Our panel included the following leaders with Lisa Finaldi, Community Engagement Leader at NCECF, facilitating the conversation.
- Charrise Hart, Chief Executive Officer, Ready for School, Ready for Life, Guilford County
- Danielle Johnson, Executive Director, Durham’s Partnership for Children, Durham County
- Muffy Grant, Executive Director, NC Early Childhood Foundation
See some highlights from their conversation about turning points and lessons learned below.
- Parent Listening Tours: Danielle Johnson discussed how their organization changed how it did its work, listening to and learning from parents at the beginning of their planning processes rather than after programs were developed. Their parent listening tours involved entering into parent-led spaces as “humble seekers” and asking families “what does literacy mean to you? Can we come into your space? Would you like us in your space?” The tours were held in different languages and prioritized honoring and respecting parents and their cultures.

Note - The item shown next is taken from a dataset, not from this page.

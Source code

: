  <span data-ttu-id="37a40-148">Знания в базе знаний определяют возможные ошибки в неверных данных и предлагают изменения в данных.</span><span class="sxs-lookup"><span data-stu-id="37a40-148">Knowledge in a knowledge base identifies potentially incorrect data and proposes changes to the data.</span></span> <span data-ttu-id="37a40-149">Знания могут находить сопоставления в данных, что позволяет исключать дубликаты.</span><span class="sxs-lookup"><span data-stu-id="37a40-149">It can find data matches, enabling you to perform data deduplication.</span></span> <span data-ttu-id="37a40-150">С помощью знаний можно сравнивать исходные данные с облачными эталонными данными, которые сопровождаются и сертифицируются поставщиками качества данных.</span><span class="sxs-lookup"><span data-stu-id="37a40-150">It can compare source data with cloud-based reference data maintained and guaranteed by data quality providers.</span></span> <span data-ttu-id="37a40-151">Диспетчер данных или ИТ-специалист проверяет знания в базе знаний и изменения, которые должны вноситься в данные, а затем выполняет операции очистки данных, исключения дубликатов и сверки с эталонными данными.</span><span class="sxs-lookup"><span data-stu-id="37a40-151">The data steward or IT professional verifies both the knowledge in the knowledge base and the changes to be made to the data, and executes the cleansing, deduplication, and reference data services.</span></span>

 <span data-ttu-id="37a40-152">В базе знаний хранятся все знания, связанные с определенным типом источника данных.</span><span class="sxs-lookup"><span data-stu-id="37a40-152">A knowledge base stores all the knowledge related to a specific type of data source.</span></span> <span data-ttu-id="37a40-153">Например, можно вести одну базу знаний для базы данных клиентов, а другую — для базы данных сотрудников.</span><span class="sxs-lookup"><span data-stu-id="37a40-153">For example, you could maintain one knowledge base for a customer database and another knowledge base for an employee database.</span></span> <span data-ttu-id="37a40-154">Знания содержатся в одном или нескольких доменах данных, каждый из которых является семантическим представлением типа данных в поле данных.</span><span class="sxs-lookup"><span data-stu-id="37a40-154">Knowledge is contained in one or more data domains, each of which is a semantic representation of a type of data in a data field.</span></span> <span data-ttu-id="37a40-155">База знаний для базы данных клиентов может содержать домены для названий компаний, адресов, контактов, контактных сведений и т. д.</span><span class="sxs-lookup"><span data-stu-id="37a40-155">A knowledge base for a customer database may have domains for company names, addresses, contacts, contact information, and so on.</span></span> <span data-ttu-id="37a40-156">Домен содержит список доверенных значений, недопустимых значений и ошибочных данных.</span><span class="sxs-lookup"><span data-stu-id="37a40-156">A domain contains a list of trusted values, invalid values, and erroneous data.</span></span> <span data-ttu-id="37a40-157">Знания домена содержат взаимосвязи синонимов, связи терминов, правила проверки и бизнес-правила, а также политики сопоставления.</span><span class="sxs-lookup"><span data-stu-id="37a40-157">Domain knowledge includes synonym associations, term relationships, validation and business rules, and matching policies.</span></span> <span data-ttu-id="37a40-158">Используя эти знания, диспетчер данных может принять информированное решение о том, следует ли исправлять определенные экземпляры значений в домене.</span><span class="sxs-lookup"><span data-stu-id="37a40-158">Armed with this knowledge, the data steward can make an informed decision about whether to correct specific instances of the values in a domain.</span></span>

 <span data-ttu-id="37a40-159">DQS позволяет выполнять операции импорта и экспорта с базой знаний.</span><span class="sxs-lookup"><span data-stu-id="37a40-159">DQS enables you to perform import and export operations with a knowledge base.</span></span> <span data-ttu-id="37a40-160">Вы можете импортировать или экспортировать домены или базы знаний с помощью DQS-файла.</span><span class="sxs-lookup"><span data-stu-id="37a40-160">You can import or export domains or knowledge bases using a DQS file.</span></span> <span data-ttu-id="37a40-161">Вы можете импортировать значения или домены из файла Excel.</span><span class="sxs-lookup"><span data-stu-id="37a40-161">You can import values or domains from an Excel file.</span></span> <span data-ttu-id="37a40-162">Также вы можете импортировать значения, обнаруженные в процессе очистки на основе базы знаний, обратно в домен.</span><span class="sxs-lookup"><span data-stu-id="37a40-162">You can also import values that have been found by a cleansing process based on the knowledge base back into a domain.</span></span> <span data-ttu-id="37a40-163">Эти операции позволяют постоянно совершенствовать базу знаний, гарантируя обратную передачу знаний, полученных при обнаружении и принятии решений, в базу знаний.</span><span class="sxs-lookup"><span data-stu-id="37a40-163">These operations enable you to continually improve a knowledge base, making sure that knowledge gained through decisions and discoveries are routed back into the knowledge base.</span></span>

- Parent Leader Network and Framework: Charrise Hart discussed taking a step back to emphasize the intersection of racial equity and family voice, and shifting their focus from short-term responses to long-term solutions. Building on the previous work of their Parent Leader Network, they selected a Framework—the Parent Manifesto from the Center for the Study of Social Policy—to set the tone for their work and provide accountability. In response to their commitments, parent leaders now serve on their Board’s systems building committee. The leaders recently presented their ideas to the Board of Directors about what’s working well and what’s not in the organization. They also made recommendations for the Board’s involvement with families. These ideas and recommendations were received openly and are being implemented. Charrise added, “it’s about shifting power dynamics. It’s not about what we want. It’s about what parents need to succeed.”
- Pain is Growth: Muffy Grant shared about NCECF’s work with racial equity consultants from CounterPart Consulting on our Pathways to Grade-Level Reading Initiative and our continued audit of internal processes using a racial equity lens. She discussed how this work made people feel uncomfortable, and how that was necessary and a sign we were on the right track. Moving forward, NCECF has established a new Organizational Equity Officer role, started a racial equity committee on our Board, strengthened our commitment to reach a diverse pool of consultants for RFPs, challenged white dominant norms in our work, and revised our vision and mission statements to better reflect our commitment to racial equity.
- Preparing for the Next Movement: Both Charrise and Danielle emphasized the importance of staying relevant. Charrise shared that while the community outreach done seven years ago was important, it needed to be updated to reflect the current needs of their community and their recent commitments to racial equity and family leadership. Daniele reminded us to consider how things have changed for families and organizations from the beginning of the pandemic to today, and how needs may be different. Also, how it’s important to “pass the baton” to our next parent leaders.